Exercise details — Write out, word for word, every line from the one where "row permutation matrix" occurs to the final line of the entries, and nothing beyond them.

Saved data entries:
-- Opening Marker --

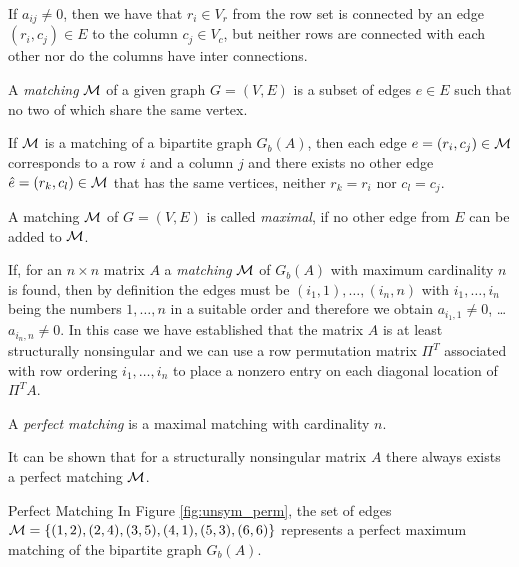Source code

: If $a_{ij}\not=0$, 
then we have that $r_i \in V_r$ from the row set
is connected by an edge $(r_i,c_j) \in E$ to the column $c_j \in V_c$,
but neither rows are connected with each other nor do the columns have
inter connections.
\begin{definition}\label{def:matching}
A \emph{matching} $\mathcal{M}$ 
of a given graph $G= (V,E)$ is a subset of edges
$e\in E$ such that no two of which share the same vertex. 
\end{definition}
If $\mathcal{M}$ is a
matching of a bipartite graph $G_b(A)$, then each edge $e=(r_i,c_j) \in \mathcal{M}$ 
corresponds to a row $i$ and a column $j$ and there exists no other edge 
$\hat e=(r_k,c_l) \in \mathcal{M}$ 
that has the same vertices, neither $r_k=r_i$ nor $c_l=c_j$. 
\begin{definition}\label{def:maxmatching}
A matching $\mathcal{M}$ of $G=(V,E)$ is called
\emph{maximal}, if no other edge from $E$ can be added to $\mathcal{M}$.
\end{definition}
If, for an $n \times n$ matrix $A$ a \emph{matching} $\mathcal{M}$ of $G_b(A)$ with
maximum cardinality $n$ is found, then by definition the edges 
must be $(i_1,1),\dots,(i_n,n)$ with $i_1,\dots,i_n$ being the 
numbers $1,\dots,n$ in a suitable order and therefore we obtain
$a_{i_1,1}\not=0$, \dots
$a_{i_n,n}\not=0$. In this case 
we have established that the
matrix $A$ is at least structurally nonsingular and we can use a 
row permutation matrix $\Pi^T$ associated with row ordering $i_1,\dots,i_n$ 
to place a nonzero entry on each diagonal location of $\Pi^TA$.
\begin{definition}\label{def:perfect-matching}
A \emph{perfect matching} is a maximal matching with cardinality $n$.
\end{definition}
It can be shown that for a structurally nonsingular matrix $A$ there always
exists a perfect matching $\mathcal{M}$.
\begin{example}{Perfect Matching}\label{exm:perfect_matching}
In Figure \ref{fig:unsym_perm}, the set of edges $\mathcal{M}= \{(1,2), (2,4),
(3,5), (4,1), (5,3), (6,6) \}$ represents a perfect maximum matching
of the bipartite graph $G_b(A)$.
\end{example}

-- Closing Marker --

Solution below —
row permutation matrix $\Pi^T$ associated with row ordering $i_1,\dots,i_n$ 
to place a nonzero entry on each diagonal location of $\Pi^TA$.
\begin{definition}\label{def:perfect-matching}
A \emph{perfect matching} is a maximal matching with cardinality $n$.
\end{definition}
It can be shown that for a structurally nonsingular matrix $A$ there always
exists a perfect matching $\mathcal{M}$.
\begin{example}{Perfect Matching}\label{exm:perfect_matching}
In Figure \ref{fig:unsym_perm}, the set of edges $\mathcal{M}= \{(1,2), (2,4),
(3,5), (4,1), (5,3), (6,6) \}$ represents a perfect maximum matching
of the bipartite graph $G_b(A)$.
\end{example}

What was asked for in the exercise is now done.